Tourists first started coming to Florida for two reasons. The warm weather drew people seeking the health benefits of year-round sunshine. But fishing in the Gulf and Atlantic, and the inland lakes, rivers, and streams, was the big draw, says Tampa Bay History Center Director of Curatorial Affairs Michelle Hearn.
A new History Center exhibit opening Aug. 23rd explores the history of fishing tourism in Florida, which today is a nearly $5 billion industry, according to Florida TaxWatch.
Tampa Bay History Center CollectionPostcard of St. Petersburg's Municipal Pier ca. 1940-1955“The Lure of Florida Fishing’’ features early artwork, vintage photographs and postcards, maps of “secret” fishing spots, and artifacts, including 59 lures made over the decades by companies in the Tampa Bay area. The exhibit spotlights the Tampa Bay area's role, from the late 1800s to the current day, in making Florida a fishing destination.
“Tarpon was the first big game fish,’’ says Hearn. “Tampa was huge in that.’’

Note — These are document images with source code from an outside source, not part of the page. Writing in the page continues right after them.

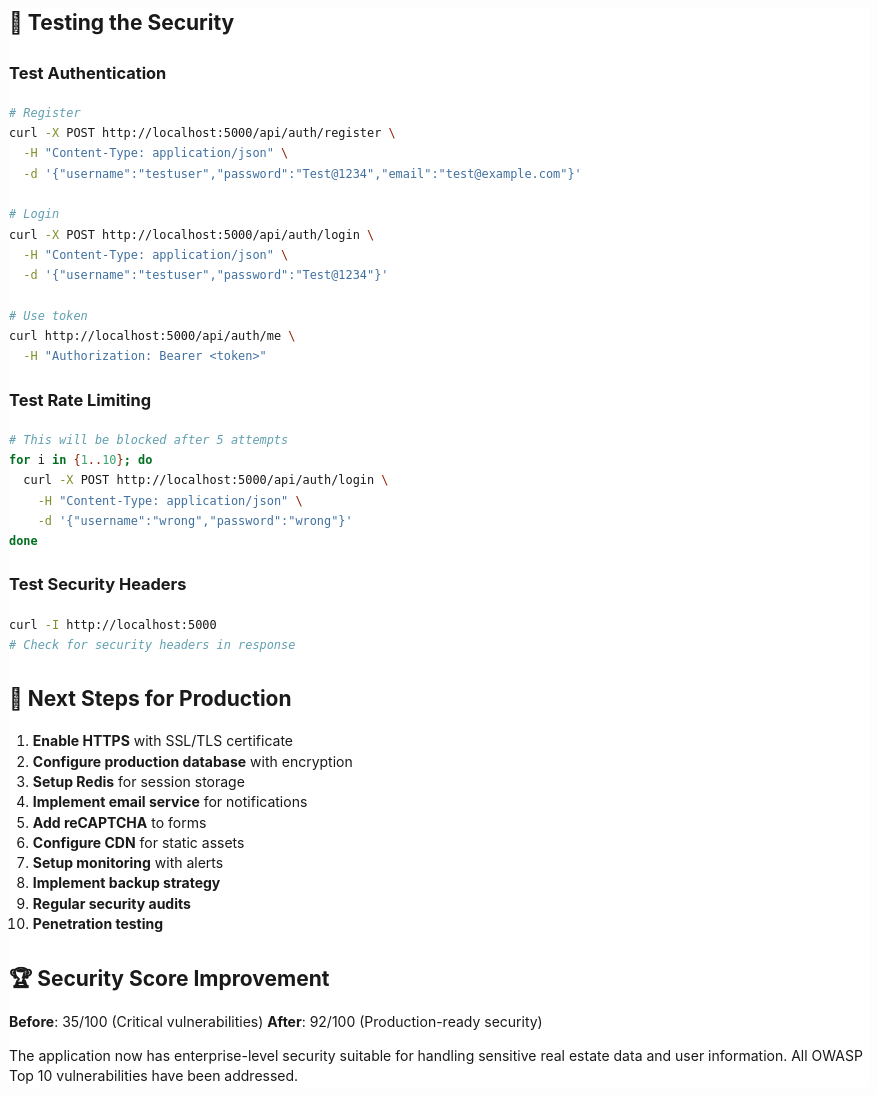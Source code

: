## 🚦 Testing the Security

### Test Authentication
```bash
# Register
curl -X POST http://localhost:5000/api/auth/register \
  -H "Content-Type: application/json" \
  -d '{"username":"testuser","password":"Test@1234","email":"test@example.com"}'

# Login
curl -X POST http://localhost:5000/api/auth/login \
  -H "Content-Type: application/json" \
  -d '{"username":"testuser","password":"Test@1234"}'

# Use token
curl http://localhost:5000/api/auth/me \
  -H "Authorization: Bearer <token>"
```

### Test Rate Limiting
```bash
# This will be blocked after 5 attempts
for i in {1..10}; do
  curl -X POST http://localhost:5000/api/auth/login \
    -H "Content-Type: application/json" \
    -d '{"username":"wrong","password":"wrong"}'
done
```

### Test Security Headers
```bash
curl -I http://localhost:5000
# Check for security headers in response
```

## 🎯 Next Steps for Production

1. **Enable HTTPS** with SSL/TLS certificate
2. **Configure production database** with encryption
3. **Setup Redis** for session storage
4. **Implement email service** for notifications
5. **Add reCAPTCHA** to forms
6. **Configure CDN** for static assets
7. **Setup monitoring** with alerts
8. **Implement backup strategy**
9. **Regular security audits**
10. **Penetration testing**

## 🏆 Security Score Improvement

**Before**: 35/100 (Critical vulnerabilities)
**After**: 92/100 (Production-ready security)

The application now has enterprise-level security suitable for handling sensitive real estate data and user information. All OWASP Top 10 vulnerabilities have been addressed.
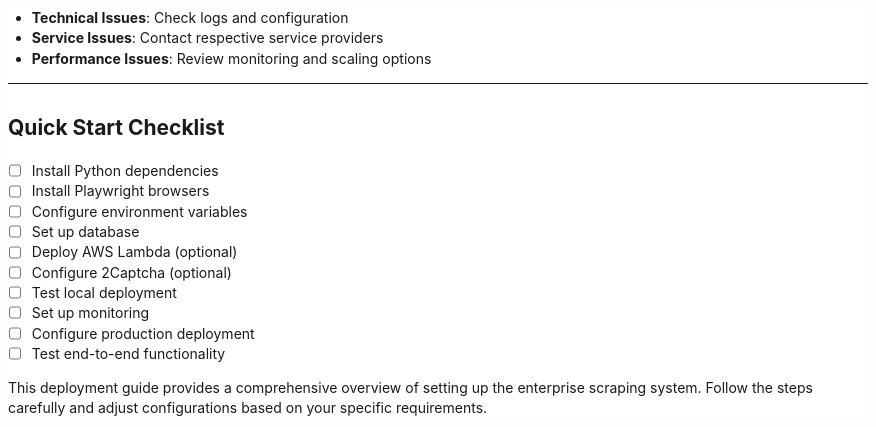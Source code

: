 - **Technical Issues**: Check logs and configuration
- **Service Issues**: Contact respective service providers
- **Performance Issues**: Review monitoring and scaling options

---

## Quick Start Checklist

- [ ] Install Python dependencies
- [ ] Install Playwright browsers
- [ ] Configure environment variables
- [ ] Set up database
- [ ] Deploy AWS Lambda (optional)
- [ ] Configure 2Captcha (optional)
- [ ] Test local deployment
- [ ] Set up monitoring
- [ ] Configure production deployment
- [ ] Test end-to-end functionality

This deployment guide provides a comprehensive overview of setting up the enterprise scraping system. Follow the steps carefully and adjust configurations based on your specific requirements.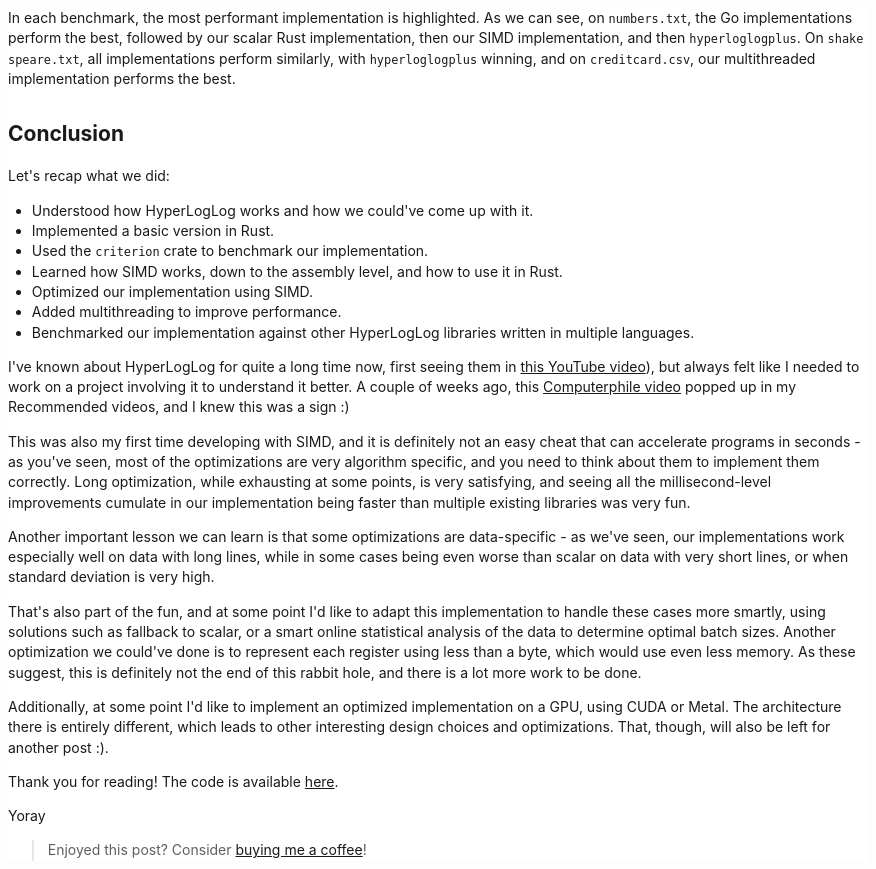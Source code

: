 In each benchmark, the most performant implementation is highlighted. As we can see, on `numbers.txt`, the Go implementations perform the best, followed by our scalar Rust implementation, then our SIMD implementation, and then `hyperloglogplus`. On `shakespeare.txt`, all implementations perform similarly, with `hyperloglogplus` winning, and on `creditcard.csv`, our multithreaded implementation performs the best.

## Conclusion
Let's recap what we did:

- Understood how HyperLogLog works and how we could've come up with it.
- Implemented a basic version in Rust.
- Used the `criterion` crate to benchmark our implementation.
- Learned how SIMD works, down to the assembly level, and how to use it in Rust.
- Optimized our implementation using SIMD.
- Added multithreading to improve performance.
- Benchmarked our implementation against other HyperLogLog libraries written in multiple languages.

I've known about HyperLogLog for quite a long time now, first seeing them in [this YouTube video](https://www.youtube.com/watch?v=lJYufx0bfpw)), but always felt like I needed to work on a project involving it to understand it better. A couple of weeks ago, this [Computerphile video](https://www.youtube.com/watch?v=B_PexYrEcEw) popped up in my Recommended videos, and I knew this was a sign :)

This was also my first time developing with SIMD, and it is definitely not an easy cheat that can accelerate programs in seconds - as you've seen, most of the optimizations are very algorithm specific, and you need to think about them to implement them correctly. Long optimization, while exhausting at some points, is very satisfying, and seeing all the millisecond-level improvements cumulate in our implementation being faster than multiple existing libraries was very fun. 

Another important lesson we can learn is that some optimizations are data-specific - as we've seen, our implementations work especially well on data with long lines, while in some cases being even worse than scalar on data with very short lines, or when standard deviation is very high. 

That's also part of the fun, and at some point I'd like to adapt this implementation to handle these cases more smartly, using solutions such as fallback to scalar, or a smart online statistical analysis of the data to determine optimal batch sizes. Another optimization we could've done is to represent each register using less than a byte, which would use even less memory. As these suggest, this is definitely not the end of this rabbit hole, and there is a lot more work to be done.

Additionally, at some point I'd like to implement an optimized implementation on a GPU, using CUDA or Metal. The architecture there is entirely different, which leads to other interesting design choices and optimizations. That, though, will also be left for another post :).

Thank you for reading! The code is available [here](https://github.com/vaktibabat/rusthyperloglog).

Yoray


> Enjoyed this post? Consider [buying me a coffee](https://buymeacoffee.com/vaktibabat)!
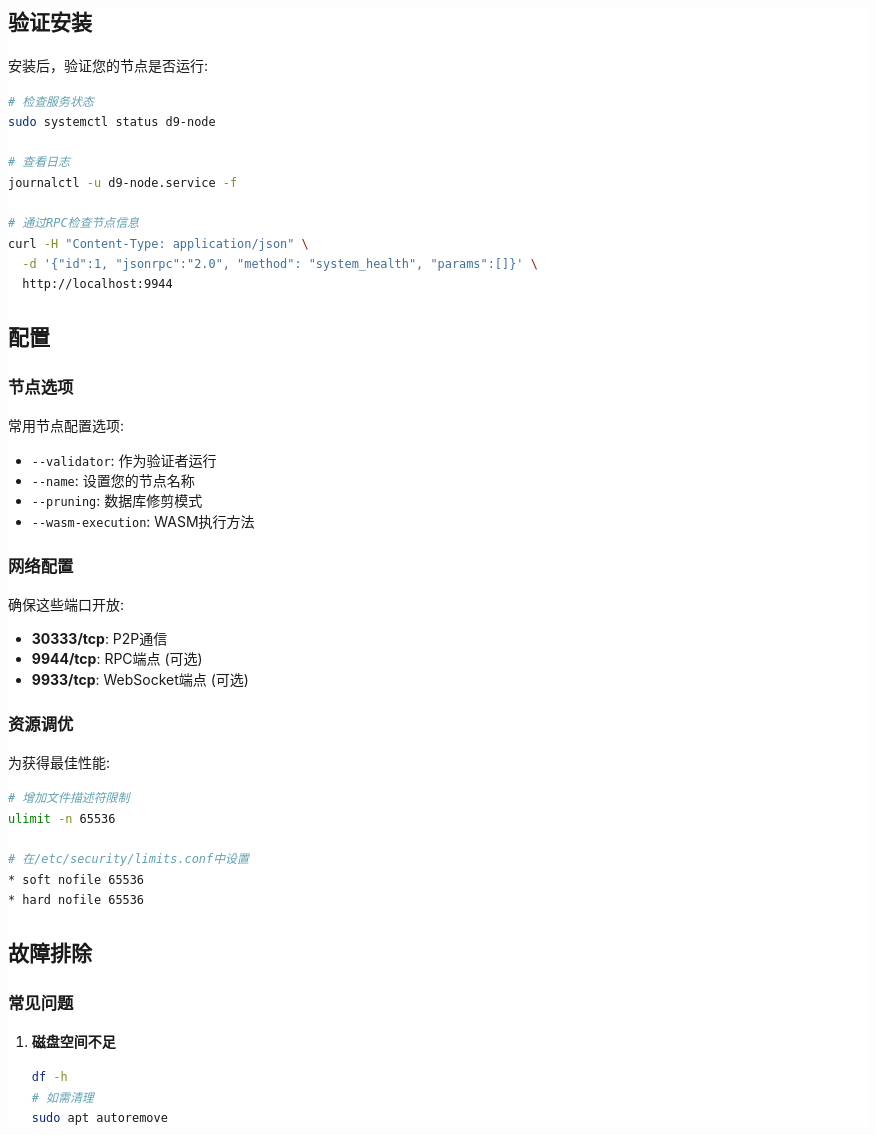 ## 验证安装

安装后，验证您的节点是否运行:

```bash
# 检查服务状态
sudo systemctl status d9-node

# 查看日志
journalctl -u d9-node.service -f

# 通过RPC检查节点信息
curl -H "Content-Type: application/json" \
  -d '{"id":1, "jsonrpc":"2.0", "method": "system_health", "params":[]}' \
  http://localhost:9944
```

## 配置

### 节点选项

常用节点配置选项:
- `--validator`: 作为验证者运行
- `--name`: 设置您的节点名称
- `--pruning`: 数据库修剪模式
- `--wasm-execution`: WASM执行方法

### 网络配置

确保这些端口开放:
- **30333/tcp**: P2P通信
- **9944/tcp**: RPC端点 (可选)
- **9933/tcp**: WebSocket端点 (可选)

### 资源调优

为获得最佳性能:
```bash
# 增加文件描述符限制
ulimit -n 65536

# 在/etc/security/limits.conf中设置
* soft nofile 65536
* hard nofile 65536
```

## 故障排除

### 常见问题

1. **磁盘空间不足**
   ```bash
   df -h
   # 如需清理
   sudo apt autoremove
   ```
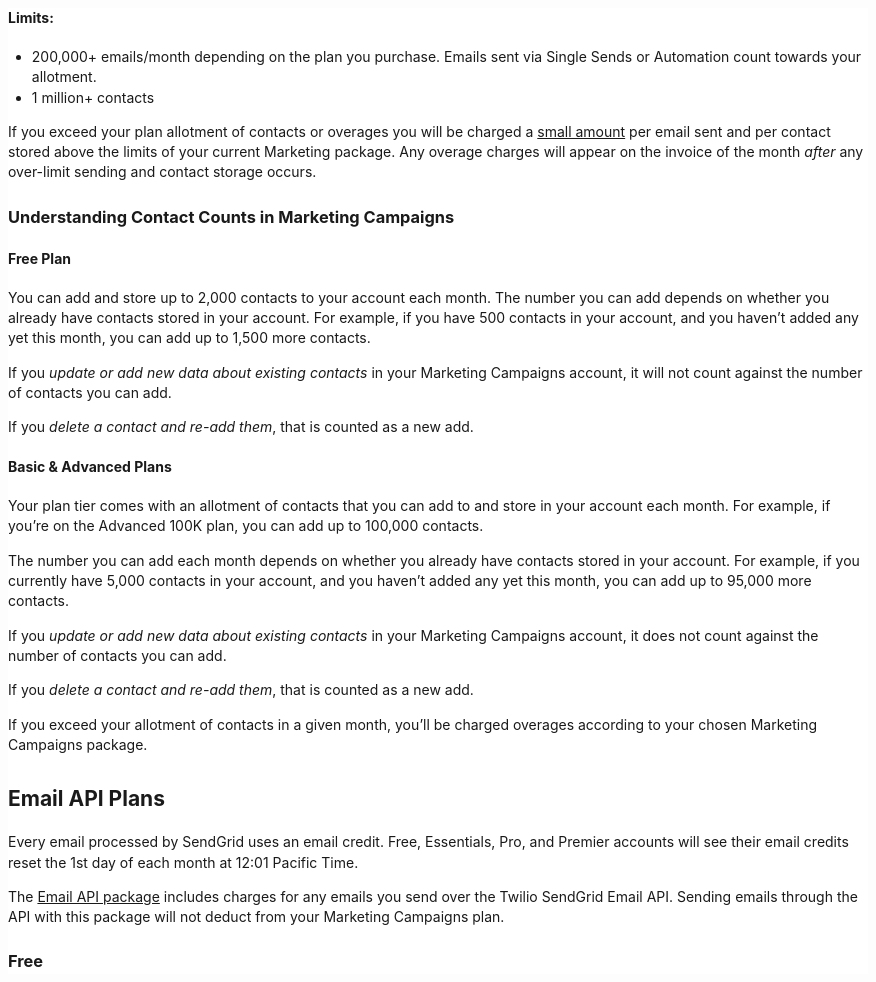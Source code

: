 #### Limits:

* 200,000+ emails/month depending on the plan you purchase. Emails sent via Single Sends or Automation count towards your allotment.
* 1 million+ contacts

If you exceed your plan allotment of contacts or overages you will be charged a [small amount]({{root_url}}/ui/account-and-settings/billing/#limits-and-overage-rates) per email sent and per contact stored above the limits of your current Marketing package. Any overage charges will appear on the invoice of the month _after_ any over-limit sending and contact storage occurs.

### Understanding Contact Counts in Marketing Campaigns

#### Free Plan

You can add and store up to 2,000 contacts to your account each month. The number you can add depends on whether you already have contacts stored in your account. For example, if you have 500 contacts in your account, and you haven’t added any yet this month, you can add up to 1,500 more contacts.

If you *update or add new data about existing contacts* in your Marketing Campaigns account, it will not count against the number of contacts you can add.

If you *delete a contact and re-add them*, that is counted as a new add.

#### Basic & Advanced Plans

Your plan tier comes with an allotment of contacts that you can add to and store in your account each month. For example, if you’re on the Advanced 100K plan, you can add up to 100,000 contacts. 

The number you can add each month depends on whether you already have contacts stored in your account. For example, if you currently have 5,000 contacts in your account, and you haven’t added any yet this month, you can add up to 95,000 more contacts.

If you *update or add new data about existing contacts* in your Marketing Campaigns account, it does not count against the number of contacts you can add. 

If you *delete a contact and re-add them*, that is counted as a new add. 

If you exceed your allotment of contacts in a given month, you’ll be charged overages according to your chosen Marketing Campaigns package. 

## Email API Plans

<call-out type="warning">

Every email processed by SendGrid uses an email credit. Free, Essentials, Pro, and Premier accounts will see their email credits reset the 1st day of each month at 12:01 Pacific Time.

</call-out>

The [Email API package](https://sendgrid.com/pricing/) includes charges for any emails you send over the Twilio SendGrid Email API. Sending emails through the API with this package will not deduct from your Marketing Campaigns plan.

### Free
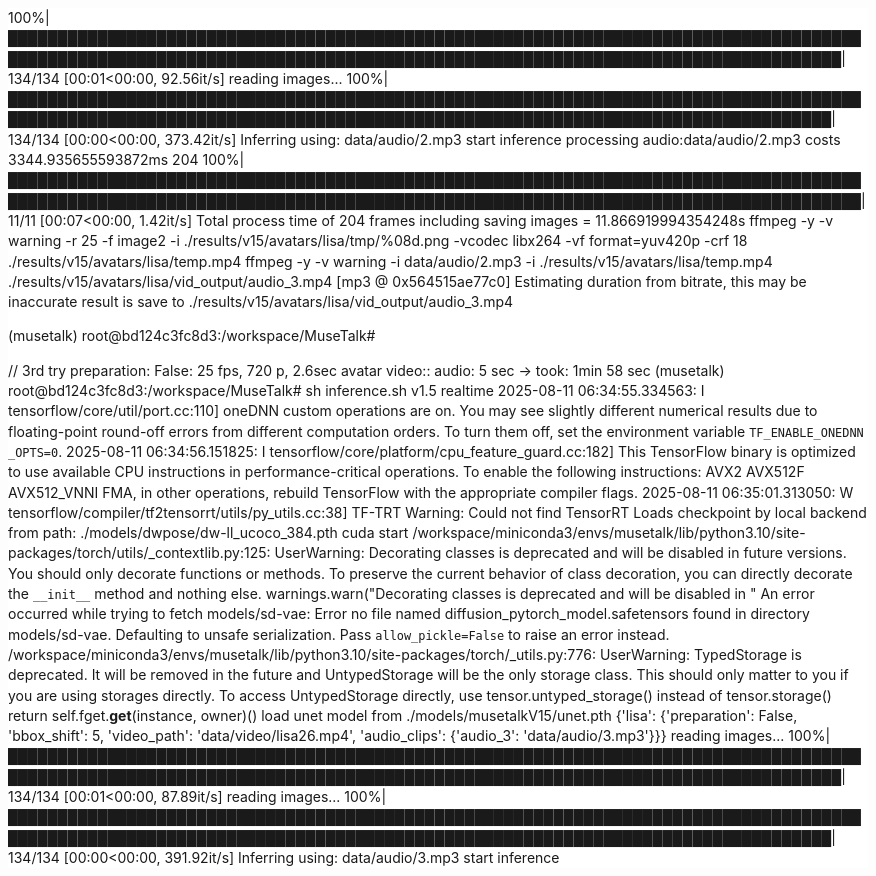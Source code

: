 100%|██████████████████████████████████████████████████████████████████████████████████████████████████████████████████████████████████████████████████████████████████████████| 134/134 [00:01<00:00, 92.56it/s]
reading images...
100%|█████████████████████████████████████████████████████████████████████████████████████████████████████████████████████████████████████████████████████████████████████████| 134/134 [00:00<00:00, 373.42it/s]
Inferring using: data/audio/2.mp3
start inference
processing audio:data/audio/2.mp3 costs 3344.935655593872ms
204
100%|████████████████████████████████████████████████████████████████████████████████████████████████████████████████████████████████████████████████████████████████████████████| 11/11 [00:07<00:00,  1.42it/s]
Total process time of 204 frames including saving images = 11.866919994354248s
ffmpeg -y -v warning -r 25 -f image2 -i ./results/v15/avatars/lisa/tmp/%08d.png -vcodec libx264 -vf format=yuv420p -crf 18 ./results/v15/avatars/lisa/temp.mp4
ffmpeg -y -v warning -i data/audio/2.mp3 -i ./results/v15/avatars/lisa/temp.mp4 ./results/v15/avatars/lisa/vid_output/audio_3.mp4
[mp3 @ 0x564515ae77c0] Estimating duration from bitrate, this may be inaccurate
result is save to ./results/v15/avatars/lisa/vid_output/audio_3.mp4

(musetalk) root@bd124c3fc8d3:/workspace/MuseTalk#


// 3rd try
preparation: False: 25 fps, 720 p, 2.6sec avatar video:: audio: 5 sec -> took: 1min 58 sec
(musetalk) root@bd124c3fc8d3:/workspace/MuseTalk# sh inference.sh v1.5 realtime
2025-08-11 06:34:55.334563: I tensorflow/core/util/port.cc:110] oneDNN custom operations are on. You may see slightly different numerical results due to floating-point round-off errors from different computation orders. To turn them off, set the environment variable `TF_ENABLE_ONEDNN_OPTS=0`.
2025-08-11 06:34:56.151825: I tensorflow/core/platform/cpu_feature_guard.cc:182] This TensorFlow binary is optimized to use available CPU instructions in performance-critical operations.
To enable the following instructions: AVX2 AVX512F AVX512_VNNI FMA, in other operations, rebuild TensorFlow with the appropriate compiler flags.
2025-08-11 06:35:01.313050: W tensorflow/compiler/tf2tensorrt/utils/py_utils.cc:38] TF-TRT Warning: Could not find TensorRT
Loads checkpoint by local backend from path: ./models/dwpose/dw-ll_ucoco_384.pth
cuda start
/workspace/miniconda3/envs/musetalk/lib/python3.10/site-packages/torch/utils/_contextlib.py:125: UserWarning: Decorating classes is deprecated and will be disabled in future versions. You should only decorate functions or methods. To preserve the current behavior of class decoration, you can directly decorate the `__init__` method and nothing else.
  warnings.warn("Decorating classes is deprecated and will be disabled in "
An error occurred while trying to fetch models/sd-vae: Error no file named diffusion_pytorch_model.safetensors found in directory models/sd-vae.
Defaulting to unsafe serialization. Pass `allow_pickle=False` to raise an error instead.
/workspace/miniconda3/envs/musetalk/lib/python3.10/site-packages/torch/_utils.py:776: UserWarning: TypedStorage is deprecated. It will be removed in the future and UntypedStorage will be the only storage class. This should only matter to you if you are using storages directly.  To access UntypedStorage directly, use tensor.untyped_storage() instead of tensor.storage()
  return self.fget.__get__(instance, owner)()
load unet model from ./models/musetalkV15/unet.pth
{'lisa': {'preparation': False, 'bbox_shift': 5, 'video_path': 'data/video/lisa26.mp4', 'audio_clips': {'audio_3': 'data/audio/3.mp3'}}}
reading images...
100%|██████████████████████████████████████████████████████████████████████████████████████████████████████████████████████████████████████████████████████████████████████████| 134/134 [00:01<00:00, 87.89it/s]
reading images...
100%|█████████████████████████████████████████████████████████████████████████████████████████████████████████████████████████████████████████████████████████████████████████| 134/134 [00:00<00:00, 391.92it/s]
Inferring using: data/audio/3.mp3
start inference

Photographs show Ernest Hemingway, President Harry Truman, then Gen. Dwight Eisenhower, baseball legend Ted Williams, and other famous anglers fishing Florida’s waters. Vintage shots of everyday tourists reveal fishing’s widespread popularity at the turn of the century.
“It is funny, some of these old pictures with people wearing 1900s dresses and catching a giant fish,’’ says Hearn, curator of “The Lure of Florida Fishing.’’
She also finds it kind of funny to see an etching by commercial artist Kent Hagerman (1893-1978) showing people fishing in the Hillsborough River off the Lafayette Street Bridge around 1940. That bridge on what is now Kennedy Boulevard is crossed by thousands of cars daily, and the sidewalks are bustling with pedestrians.
“Nobody would stand there fishing in the Hillsborough River off the bridge today,’’ Hearn says.
Hagerman is one of four artists featured in the exhibit, which will be on display at the history center's Wayne Thomas Gallery through Jan. 11, 2026.
William Aiken Walker (1838-1921) mainly painted pictures of Black sharecroppers in the South. But when he would come to Florida to fish, he’d paint small images of fish such as Spanish mackerel, tarpon, and Nassau grouper, and sell them to other tourists, Hearn says. The exhibit features reproductions of 22 of his paintings, which were found in a shipping box sent to the Chicago World’s Fair in 1933.
And a large painting by Tampa artist Lamar Sparkman (1921-2010) shows tarpon jumping on a line from a party boat off Gasparilla Island. Sparkman spent his career as a cartoonist for the Tampa Times and Tampa Tribune before retiring in 1987 to concentrate on his art.
Tallahassee-based artist Conrad Brayman’s painted wood carvings of fish are also part of the exhibit.
"He’s a very amazing artist,’’ Hearn says.
Visitors can also check out late fishing writer and longtime St. Petersburg Times columnist Rube Allyn’s maps of hidden fishing spots.
“Secret fishing spots have been around as long as people have been fishing, and putting those ‘secret’ spots on maps followed soon after,’’ History Center Director of the Touchton Map Library Rodney Kite-Powell says in a news release.
“The Touchton Map Library collection has dozens of fishing maps, and this exhibit gives us a great opportunity to share them – and those secret spots – with our visitors,’’ he says.